If dependent packages (such as DR.SC) not normally installed are in CRAN, then use the following command to install the dependent packages.

# install the package on CRAN
install.packages("DR.SC")

Demonstration

For an example of typical PRECAST usage, please see our Package Website for a demonstration and overview of the functions included in PRECAST.

NEWs

PRECAST version 1.6.4 (2024-01-24) * Update IntegrateSpaData() to make it able to remove unwanted variations for all genes rather than only variable genes.

PRECAST version 1.6.2 (2023-08-02) * Update the code to ensure compatibility with Seurat V5.

PRECAST version 1.6.1 (2023-05-06) * Fix the bug, reported by agelber-ucsd, in IntegrateSpaData() when adusting additional covariates.

  • Note: the package in CRAN is not updated.

PRECAST version 1.6 (2023-04-18)

  • Fix the bug in PRECAST:::filter_gene().
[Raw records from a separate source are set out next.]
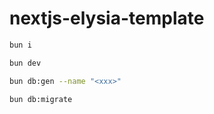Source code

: # nextjs-elysia-template

```bash
bun i
```

```bash
bun dev
```

```bash
bun db:gen --name "<xxx>"
```

```bash
bun db:migrate
```
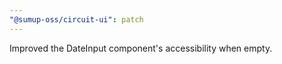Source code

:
 ```yaml
---
"@sumup-oss/circuit-ui": patch
---
```


Improved the DateInput component's accessibility when empty.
  • Revise the function name selectModel() to SelectModel(), to avoid the mask when loading DR.SC package.

  • Update the tutorials.

PRECAST version 1.5 (2023-03-05)

  • Fix the issue reported by anvaly. Specifically, the assay name “RNA” used in functions IntegrateSpaData() is replaced by the default assay using DefaultAssay function in Seurat. Fix the typo human = {intersect((genelist),Mouse_HK_genes$Gene)} with replacement of human = {intersect(toupper(genelist), PRECAST::Human_HK_genes$Gene)}

  • Add two functions for visualization: chooseColors() and drawFigs().

PRECAST version 1.3 (2022-10-05)

  • Fix the issue reported by Boyi Guo. Specifically, the assay name “RNA” used in functions CreatePRECASTObject() and PRECAST() is replaced by the default assay using DefaultAssay function in Seurat.

  • Provide more detailed help file for CreatePRECASTObject() function. Users can use ?CreatePRECASTObject in Rstudio to access the help file. In detail, seuList is a list with Seurat object as component, and each Seurat object at least includes the raw expression count matrix, and spatial coordinates in metadata for each data batch, where the spatial coordinates information must be saved in the metadata of Seurat, named “row” and “col” for each data batch. See the help file for more details.

  • Add the data used in Package Website.

  • Add the wrapper functions for different common-used R objects in the spatial transcriptomics, such as spatialExperiment, etc; see the functions spe2seurat, spe2seuratList,seu2seuList and their help file in our developed SRTtools R package. This R package is designed to provide auxiliary functions for the serirs of our developed methods, such as SC-MEB, DR-SC and PRECAST.